'She got your letter,' she said, confusing the pronouns, as is often done in the west, 'she is gone to Mass, and she'll be in the square after that. Let your honour go now and sit in the square, and Michael will find you.'

As I was returning up the main street I met Michael wandering down to meet me, as he had got tired of waiting.

He seemed to have grown a powerful man since I had seen him, and was now dressed in the heavy brown flannels of the Connaught labourer. After a little talk we turned back together and went out on the sandhills above the town. Meeting him here a little beyond the threshold of my hotel I was singularly struck with the refinement of his nature, which has hardly been influenced by his new life, and the townsmen and sailors he has met with.

'I do often come outside the town on Sunday,' he said while we were talking, 'for what is there to do in a town in the middle of all the people when you are not at your work?'

A little later another Irish-speaking labourer—a friend of Michael's—joined us, and we lay for hours talking and arguing on the grass. The day was unbearably sultry, and the sand and the sea near us were crowded with half-naked women, but neither of the young men seemed to be aware of their presence. Before we went back to the town a man came out to ring a young horse on the sand close to where we were lying, and then the interest of my companions was intense.

Late in the evening I met Michael again, and we wandered round the bay, which was still filled with bathing women, until it was quite dark, I shall not see him again before my return from the islands, as he is busy to-morrow, and on Tuesday I go out with the steamer.

I returned to the middle island this morning, in the steamer to Kilronan, and on here in a curagh that had gone over with salt fish.
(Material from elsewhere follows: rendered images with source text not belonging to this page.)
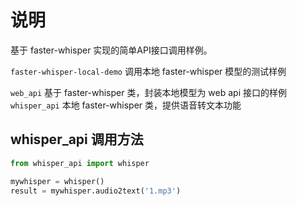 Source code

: # 说明   
基于 faster-whisper 实现的简单API接口调用样例。
    
`faster-whisper-local-demo` 调用本地 faster-whisper 模型的测试样例   
    
`web_api` 基于 faster-whisper 类，封装本地模型为 web api 接口的样例   
`whisper_api` 本地 faster-whisper 类，提供语音转文本功能   

## whisper_api 调用方法
```python
from whisper_api import whisper

mywhisper = whisper()
result = mywhisper.audio2text('1.mp3')
```
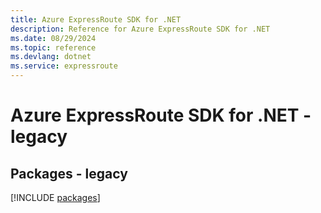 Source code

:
 ```yaml
---
title: Azure ExpressRoute SDK for .NET
description: Reference for Azure ExpressRoute SDK for .NET
ms.date: 08/29/2024
ms.topic: reference
ms.devlang: dotnet
ms.service: expressroute
---
```

# Azure ExpressRoute SDK for .NET - legacy
## Packages - legacy
[!INCLUDE [packages](expressroute-index.md)] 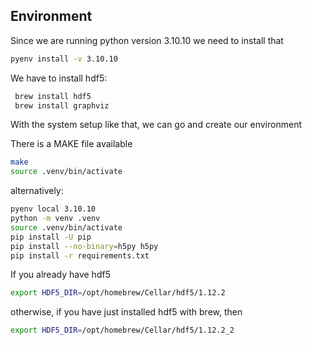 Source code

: ## Environment

Since we are running python version 3.10.10 we need to install that
```BASH
pyenv install -v 3.10.10
```
We have to install hdf5:

```BASH
 brew install hdf5
 brew install graphviz
```
With the system setup like that, we can go and create our environment

There is a MAKE file available
```BASH
make
source .venv/bin/activate
```
alternatively:

```BASH
pyenv local 3.10.10
python -m venv .venv
source .venv/bin/activate
pip install -U pip
pip install --no-binary=h5py h5py
pip install -r requirements.txt
```
If you already have hdf5
```BASH
export HDF5_DIR=/opt/homebrew/Cellar/hdf5/1.12.2
```
otherwise, if you have just installed hdf5 with brew, then
```BASH
export HDF5_DIR=/opt/homebrew/Cellar/hdf5/1.12.2_2
```
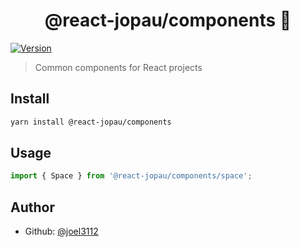 <h1 align="center">@react-jopau/components 👋</h1>
<p>
  <a href="https://www.npmjs.com/package/@react-jopau/components" target="_blank">
    <img alt="Version" src="https://img.shields.io/npm/v/@react-jopau/components.svg">
  </a>
</p>

> Common components for React projects

## Install

```sh
yarn install @react-jopau/components
```

## Usage

```javascript
import { Space } from '@react-jopau/components/space';
```

## Author

- Github: [@joel3112](https://github.com/joel3112)
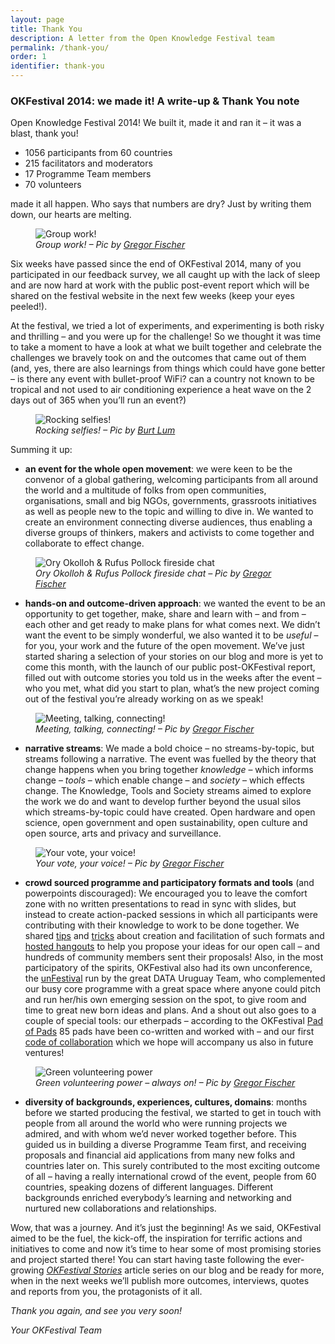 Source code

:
 ```yaml
---
layout: page
title: Thank You
description: A letter from the Open Knowledge Festival team
permalink: /thank-you/
order: 1
identifier: thank-you
---
```


### OKFestival 2014: we made it! A write-up &amp; Thank You note

Open Knowledge Festival 2014! We built it, made it and ran it – it was a blast, thank you!

* 1056 participants from 60 countries
* 215 facilitators and moderators
* 17 Programme Team members
* 70 volunteers

made it all happen. Who says that numbers are dry? Just by writing them down, our hearts are melting.

<figure>
    <img src="http://2014.okfestival.org/wp-content/uploads/2014/09/11.jpg" alt="Group work!"/>
    <figcaption>
        <em>Group work! – Pic by <a href="https://www.flickr.com/photos/okfn/14736486182/in/set-72157645487024537">Gregor Fischer</a></em>
    </figcaption>
</figure>

Six weeks have passed since the end of OKFestival 2014, many of you participated in our feedback survey, we all caught up with the lack of sleep and are now hard at work with the public post-event report which will be shared on the festival website in the next few weeks (keep your eyes peeled!).

At the festival, we tried a lot of experiments, and experimenting is both risky and thrilling – and you were up for the challenge! So we thought it was time to take a moment to have a look at what we built together and celebrate the challenges we bravely took on and the outcomes that came out of them (and, yes, there are also learnings from things which could have gone better – is there any event with bullet-proof WiFi? can a country not known to be tropical and not used to air conditioning experience a heat wave on the 2 days out of 365 when you’ll run an event?)

<figure>
    <img src="http://2014.okfestival.org/wp-content/uploads/2014/09/2.jpg" alt="Rocking selfies!"/>
    <figcaption>
        <em>Rocking selfies! – Pic by <a href="https://www.flickr.com/photos/bytemarks/14733484523/in/pool-okfestival2014/">Burt Lum</a></em>
    </figcaption>
</figure>

Summing it up:

* **an event for the whole open movement**: we were keen to be the convenor of a global gathering, welcoming participants from all around the world and a multitude of folks from open communities, organisations, small and big NGOs, governments, grassroots initiatives as well as people new to the topic and willing to dive in. We wanted to create an environment connecting diverse audiences, thus enabling a diverse groups of thinkers, makers and activists to come together and collaborate to effect change.

<figure>
    <img src="http://2014.okfestival.org/wp-content/uploads/2014/09/3.jpg" alt="Ory Okolloh &amp; Rufus Pollock fireside chat"/>
    <figcaption>
        <em>Ory Okolloh &amp; Rufus Pollock fireside chat – Pic by <a href="https://www.flickr.com/photos/okfn/14703328236/">Gregor Fischer</a></em>
    </figcaption>
</figure>

* **hands-on and outcome-driven approach**: we wanted the event to be an opportunity to get together, make, share and learn with – and from – each other and get ready to make plans for what comes next. We didn’t want the event to be simply wonderful, we also wanted it to be *useful* – for you, your work and the future of the open movement. We’ve just started sharing a selection of your stories on our blog and more is yet to come this month, with the launch of our public post-OKFestival report, filled out with outcome stories you told us in the weeks after the event – who you met, what did you start to plan, what’s the new project coming out of the festival you’re already working on as we speak!

<figure>
    <img src="http://2014.okfestival.org/wp-content/uploads/2014/09/41.jpg" alt="Meeting, talking, connecting!"/>
    <figcaption>
        <em>Meeting, talking, connecting! – Pic by <a href="https://www.flickr.com/photos/okfn/14733647581/">Gregor Fischer</a></em>
    </figcaption>
</figure>

* **narrative streams**: We made a bold choice – no streams-by-topic, but streams following a narrative. The event was fuelled by the theory that change happens when you bring together <em>knowledge</em> – which informs change – <em>tools</em> – which enable change – and <em>society</em> – which effects change. The Knowledge, Tools and Society streams aimed to explore the work we do and want to develop further beyond the usual silos which streams-by-topic could have created. Open hardware and open science, open government and open sustainability, open culture and open source, arts and privacy and surveillance.

<figure>
    <img src="http://2014.okfestival.org/wp-content/uploads/2014/09/5.jpg" alt="Your vote, your voice!"/>
    <figcaption>
        <em>Your vote, your voice! – Pic by <a href="https://www.flickr.com/photos/okfn/14550185548/in/pool-okfestival2014/">Gregor Fischer</a></em>
    </figcaption>
</figure>

* <strong>crowd sourced programme and participatory formats and tools</strong> (and powerpoints discouraged): We encouraged you to leave the comfort zone with no written presentations to read in sync with slides, but instead to create action-packed sessions in which all participants were contributing with their knowledge to work to be done together. We shared <a href="http://2014.okfestival.org/programme/session-tips/">tips</a> and <a href="http://2014.okfestival.org/programme/session-formats/">tricks</a> about creation and facilitation of such formats and <a href="http://2014.okfestival.org/category/call-for-proposals-hangout/">hosted hangouts</a> to help you propose your ideas for our open call – and hundreds of community members sent their proposals! Also, in the most participatory of the spirits, OKFestival also had its own unconference, the <a href="http://2014.okfestival.org/programme/unfestival-an-unconference-at-okfestival/">unFestival</a> run by the great DATA Uruguay Team, who complemented our busy core programme with a great space where anyone could pitch and run her/his own emerging session on the spot, to give room and time to great new born ideas and plans. And a shout out also goes to a couple of special tools: our etherpads – according to the OKFestival <a href="https://pad.okfn.org/p/Pad_of_Pads">Pad of Pads</a> 85 pads have been co-written and worked with – and our first <a href="http://2014.okfestival.org/on-collaboration-the-okfestival-user-guide/">code of collaboration</a> which we hope will accompany us also in future ventures!

<figure>
    <img src="http://2014.okfestival.org/wp-content/uploads/2014/09/6.jpg" alt="Green volunteering power"/>
    <figcaption>
        <em>Green volunteering power – always on! – Pic by <a href="https://www.flickr.com/photos/okfn/14550353267/">Gregor Fischer</a></em>
    </figcaption>
</figure>

* <strong>diversity of backgrounds, experiences, cultures, domains</strong>: months before we started producing the festival, we started to get in touch with people from all around the world who were running projects we admired, and with whom we’d never worked together before. This guided us in building a diverse Programme Team first, and receiving proposals and financial aid applications from many new folks and countries later on. This surely contributed to the most exciting outcome of all – having a really international crowd of the event, people from 60 countries, speaking dozens of different languages. Different backgrounds enriched everybody’s learning and networking and nurtured new collaborations and relationships.</li>

Wow, that was a journey. And it’s just the beginning! As we said, OKFestival aimed to be the fuel, the kick-off, the inspiration for terrific actions and initiatives to come and now it’s time to hear some of most promising stories and project started there!
You can start having taste following the ever-growing <em><a href="http://2014.okfestival.org/category/okfestival-2014-stories/">OKFestival Stories</a></em> article series on our blog and be ready for more, when in the next weeks we’ll publish more outcomes, interviews, quotes and reports from you, the protagonists of it all.

*Thank you again, and see you very soon!*

*Your OKFestival Team*


<!-- <div class="home">

  <h1 class="page-heading">Posts</h1>

  <ul class="post-list">
    {% for post in site.posts %}
      <li>
        <span class="post-meta">{{ post.date | date: "%b %-d, %Y" }}</span>

        <h2>
          <a class="post-link" href="{{ post.url | prepend: site.baseurl }}">{{ post.title }}</a>
        </h2>
      </li>
    {% endfor %}
  </ul>

  <p class="rss-subscribe">subscribe <a href="{{ "/feed.xml" | prepend: site.baseurl }}">via RSS</a>

</div> -->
As I came up from the slip the doorways in the village filled with women and children, and several came down on the roadway to shake hands and bid me a thousand welcomes.

Old Pat Dirane is dead, and several of my friends have gone to America; that is all the news they have to give me after an absence of many months.

When I arrived at the cottage I was welcomed by the old people, and great excitement was made by some little presents I had bought them—a pair of folding scissors for the old woman, a strop for her husband, and some other trifles.

Then the youngest son, Columb, who is still at home, went into the inner room and brought out the alarm clock I sent them last year when I went away.